Created on 29 January 2018 by ncetm_administrator
Updated on 06 February 2018 by ncetm_administrator

Robert Wilne is Deputy Director (Maths) at the Atlas TSA family of seven primary and secondary schools in South East London, where he is leading the development of their 3-19 maths curriculum. He’s also the London Thames Maths Hub Work Group Lead for the ‘Improving Continuity Across the Y5-8 Transition’ Network Collaborative Project. You can hear Robert talking about the Y5-8 Transition Project (in the context of fractions) in our latest podcast.  And you can read more about a continuous approach to fractions in KS2/3 in the latest issue of Bespoke, the newsletter of the Maths Hubs programme.

Last May I was teaching a Y11 Higher Tier revision class: 25 or so students with secure mock grades 7+. Then suddenly, in the middle of their confident answering of exam-style questions about the cosine rule, quadratic simultaneous equations and the like, it all crashed to a halt and I found myself drawing a number line and explaining to them about “9 – 5 = 4”!

• The point P has coordinates (-3, -2) and the point R has coordinates (9, 18). Q is on the line PR, such that PQ is $\inline \dpi{80} \fn_jvn \small \frac{1}{3}$ the length of QR. What are the coordinates of Q?

Pretty quickly, a student came to the board, drew a diagram and explained her reasoning:

“9 minus minus 3 is 12 and 18 minus minus 2 is 20, and we want ¼ of each of these so it’s 3 and 5, so we add 3 to minus 3 and 5 to minus 2 and get 0 and 3 for Q’s coordinates.”

Her peers agreed, we sharpened the language (discussed in the footnote at the end of this article) and were about to move on when another student asked

“Why are we minusing?
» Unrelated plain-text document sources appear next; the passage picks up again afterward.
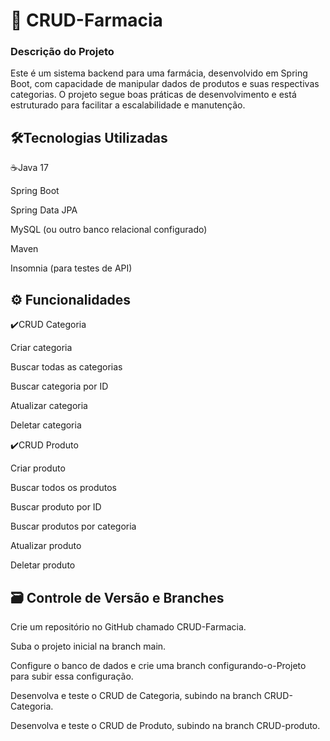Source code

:<h1> &#x1F48A CRUD-Farmacia </h1>

<h3>Descrição do Projeto </h3>

Este é um sistema backend para uma farmácia, desenvolvido em Spring Boot, com capacidade de manipular dados de produtos e suas respectivas categorias. O projeto segue boas práticas de desenvolvimento e está estruturado para facilitar a escalabilidade e manutenção.

<h2> 🛠️Tecnologias Utilizadas</h2>

☕Java 17

Spring Boot

Spring Data JPA

MySQL (ou outro banco relacional configurado)

Maven

Insomnia (para testes de API)

<h2> ⚙️ Funcionalidades</h2>

✔️CRUD Categoria

Criar categoria

Buscar todas as categorias

Buscar categoria por ID

Atualizar categoria

Deletar categoria

✔️CRUD Produto

Criar produto

Buscar todos os produtos

Buscar produto por ID

Buscar produtos por categoria

Atualizar produto

Deletar produto

<h2> 🗃️ Controle de Versão e Branches</h2>

Crie um repositório no GitHub chamado CRUD-Farmacia.

Suba o projeto inicial na branch main.

Configure o banco de dados e crie uma branch configurando-o-Projeto para subir essa configuração.

Desenvolva e teste o CRUD de Categoria, subindo na branch CRUD-Categoria.

Desenvolva e teste o CRUD de Produto, subindo na branch CRUD-produto.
We want to find the difference between -3 and 9, what’s that got to do with subtracting?”

And that question revealed to me a huge gap in his (and in his peers’ as they agreed with him) conceptual understanding of something as fundamental, as bottom-layer-of-the-Jenga-tower, as whole number subtraction: that ‘9 – 5 = 4’ is an abstract representation of the two very different concrete processes of ‘take away’ and ‘difference between’. The same string of symbols represents two very different pictures:

The pictures are different because the models are different: the first one is “subtraction representing reduction” and the second is “subtraction representing comparison”. The different models always give numerically the same answer, so long as we are precise about interpreting “difference between” as “from the subtrahend (the second number in the subtraction) to the minuend (the first)”. This precision, that difference between means difference from the subtrahend to the minuend, becomes necessary when the abstract subtractions become less easy, or less natural, to interpret as ‘take-away’ in the concrete, particularly when the subtrahend is negative:

• Why does 9 subtract 3 = 6? Because the difference between 3 and 9, from 3 to 9, is 6.
• Why does -9 subtract 3 = -12? Because the difference between 3 and -9, from 3 to -9, is -12.
• Why does 9 subtract -3 = 12? Because the difference between -3 and 9, from -3 to 9, is 12.
• Why does -9 subtract -3 = -6? Because the difference between -3 and -9, from -3 to -9, is -6.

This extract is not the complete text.